Entries supplied section start
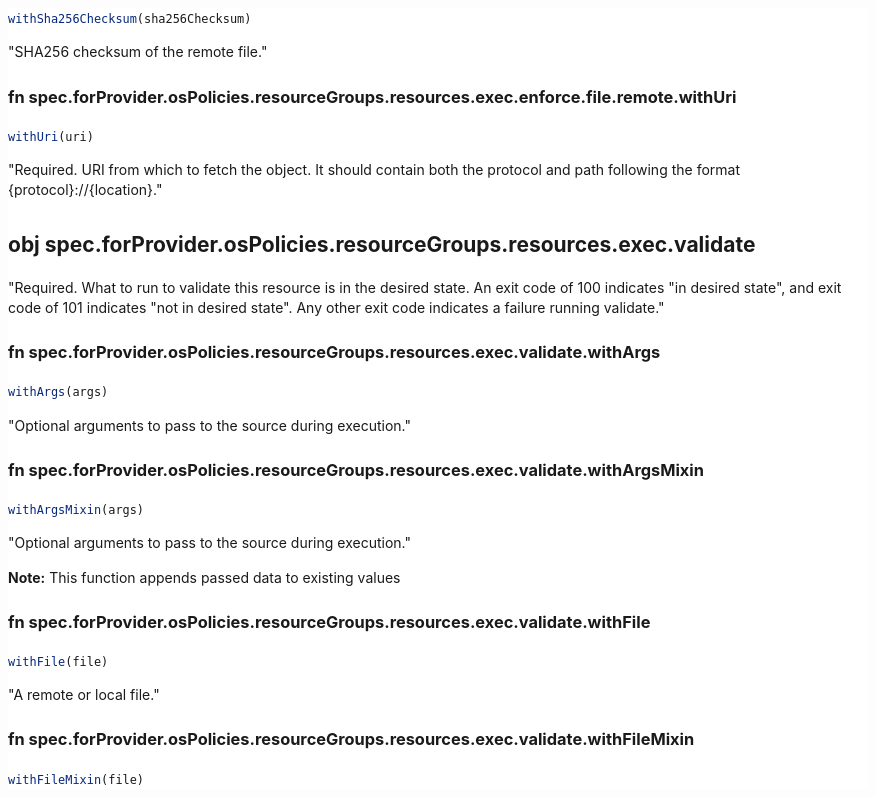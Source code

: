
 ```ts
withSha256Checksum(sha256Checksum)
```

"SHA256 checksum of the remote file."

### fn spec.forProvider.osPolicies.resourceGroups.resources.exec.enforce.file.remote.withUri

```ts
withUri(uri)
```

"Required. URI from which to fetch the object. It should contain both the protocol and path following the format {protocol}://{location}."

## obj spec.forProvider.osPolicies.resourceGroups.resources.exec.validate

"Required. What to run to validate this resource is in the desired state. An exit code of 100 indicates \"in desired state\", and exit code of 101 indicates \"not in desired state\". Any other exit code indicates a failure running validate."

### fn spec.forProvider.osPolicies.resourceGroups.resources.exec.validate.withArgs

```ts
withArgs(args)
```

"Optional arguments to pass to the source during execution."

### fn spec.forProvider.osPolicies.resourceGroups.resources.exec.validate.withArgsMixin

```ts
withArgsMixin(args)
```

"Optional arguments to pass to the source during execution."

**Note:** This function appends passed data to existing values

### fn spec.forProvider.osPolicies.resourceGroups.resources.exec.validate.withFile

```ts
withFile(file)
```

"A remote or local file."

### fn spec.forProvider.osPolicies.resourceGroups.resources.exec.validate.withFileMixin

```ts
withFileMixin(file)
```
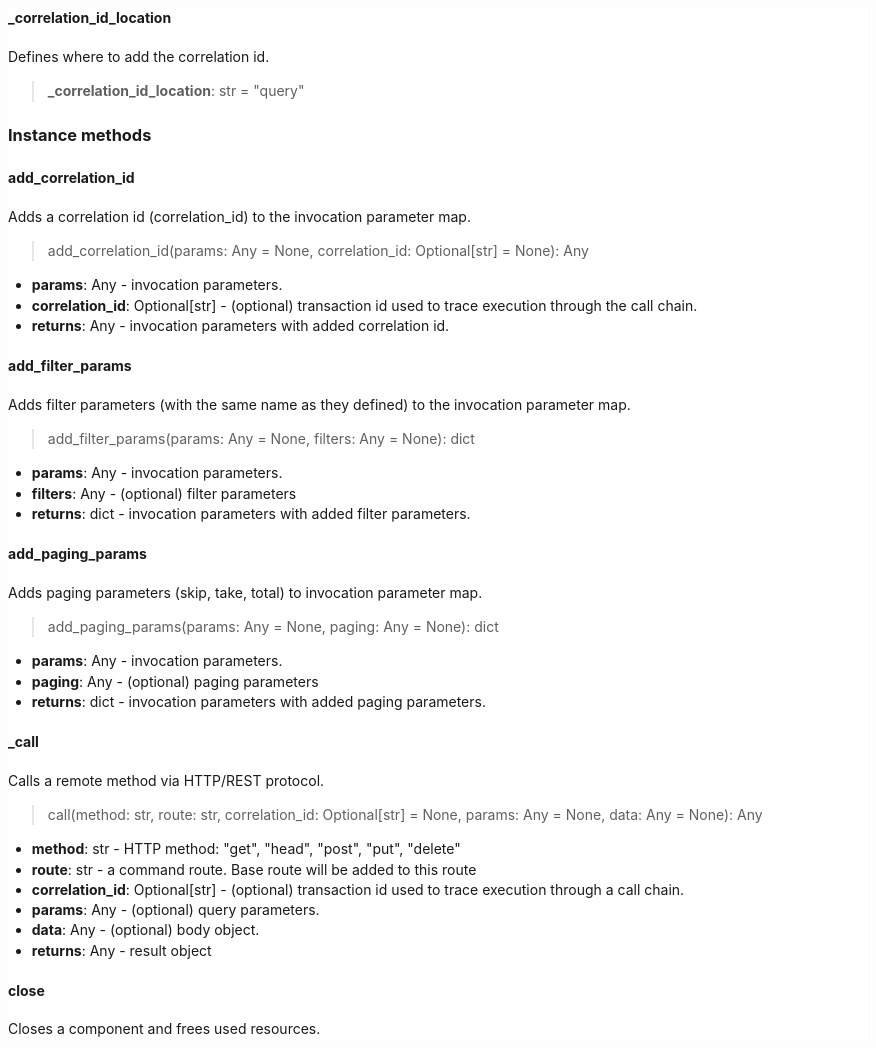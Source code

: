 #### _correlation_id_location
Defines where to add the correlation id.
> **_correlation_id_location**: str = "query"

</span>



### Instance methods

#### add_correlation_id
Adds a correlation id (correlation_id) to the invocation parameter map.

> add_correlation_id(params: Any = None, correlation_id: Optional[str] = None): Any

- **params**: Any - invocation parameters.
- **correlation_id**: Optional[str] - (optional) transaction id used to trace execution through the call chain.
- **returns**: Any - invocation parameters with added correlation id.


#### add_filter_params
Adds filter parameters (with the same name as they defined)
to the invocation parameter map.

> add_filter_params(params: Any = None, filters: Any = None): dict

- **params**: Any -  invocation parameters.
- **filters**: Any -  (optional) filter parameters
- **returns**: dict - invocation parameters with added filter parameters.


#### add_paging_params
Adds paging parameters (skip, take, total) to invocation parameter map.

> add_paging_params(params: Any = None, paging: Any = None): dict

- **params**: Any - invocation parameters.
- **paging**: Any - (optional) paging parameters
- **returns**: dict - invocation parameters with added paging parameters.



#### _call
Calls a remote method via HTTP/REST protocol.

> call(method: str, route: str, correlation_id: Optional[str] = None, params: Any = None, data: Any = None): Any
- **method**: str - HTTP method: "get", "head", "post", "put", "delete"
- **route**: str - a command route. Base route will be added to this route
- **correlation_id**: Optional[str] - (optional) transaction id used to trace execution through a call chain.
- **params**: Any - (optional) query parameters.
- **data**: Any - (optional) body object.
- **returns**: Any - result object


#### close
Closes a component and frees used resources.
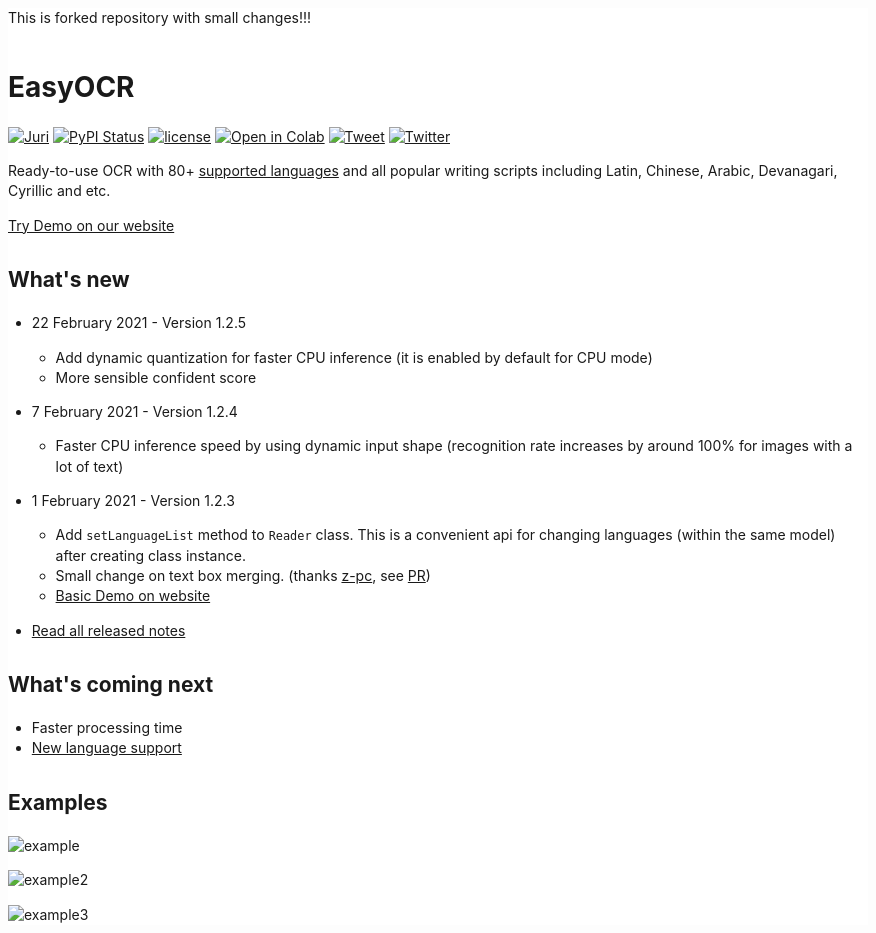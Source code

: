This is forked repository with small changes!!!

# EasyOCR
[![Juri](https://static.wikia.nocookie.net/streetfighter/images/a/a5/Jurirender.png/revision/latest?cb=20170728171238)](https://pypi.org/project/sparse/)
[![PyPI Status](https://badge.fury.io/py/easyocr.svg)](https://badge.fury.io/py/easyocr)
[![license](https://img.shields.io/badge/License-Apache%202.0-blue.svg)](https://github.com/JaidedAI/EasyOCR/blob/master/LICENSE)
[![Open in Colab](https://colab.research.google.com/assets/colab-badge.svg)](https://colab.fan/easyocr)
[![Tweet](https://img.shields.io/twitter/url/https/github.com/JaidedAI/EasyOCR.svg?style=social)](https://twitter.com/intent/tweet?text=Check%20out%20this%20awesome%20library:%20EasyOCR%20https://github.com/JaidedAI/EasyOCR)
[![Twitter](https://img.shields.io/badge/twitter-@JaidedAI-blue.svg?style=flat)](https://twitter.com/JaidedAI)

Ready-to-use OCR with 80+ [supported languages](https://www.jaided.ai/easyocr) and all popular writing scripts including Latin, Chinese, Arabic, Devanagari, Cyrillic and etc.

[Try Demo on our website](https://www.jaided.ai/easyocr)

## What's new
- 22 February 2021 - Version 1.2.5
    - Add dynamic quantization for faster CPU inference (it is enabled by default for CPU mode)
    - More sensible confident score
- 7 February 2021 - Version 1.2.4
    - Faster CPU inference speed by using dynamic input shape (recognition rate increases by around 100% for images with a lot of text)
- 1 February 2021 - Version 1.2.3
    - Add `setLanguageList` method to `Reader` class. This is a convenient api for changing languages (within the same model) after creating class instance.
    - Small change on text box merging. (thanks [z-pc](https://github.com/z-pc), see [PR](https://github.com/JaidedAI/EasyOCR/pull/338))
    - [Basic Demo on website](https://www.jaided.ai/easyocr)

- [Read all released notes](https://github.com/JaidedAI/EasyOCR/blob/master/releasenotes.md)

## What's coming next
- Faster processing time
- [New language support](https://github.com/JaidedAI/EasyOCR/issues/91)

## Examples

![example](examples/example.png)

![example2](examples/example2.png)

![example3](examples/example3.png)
Entries supplied section end
◆ Work required: Your answer should consist of all lines in the listing above that contain "query".

◆ Solution:
> **_correlation_id_location**: str = "query"
- **params**: Any - (optional) query parameters.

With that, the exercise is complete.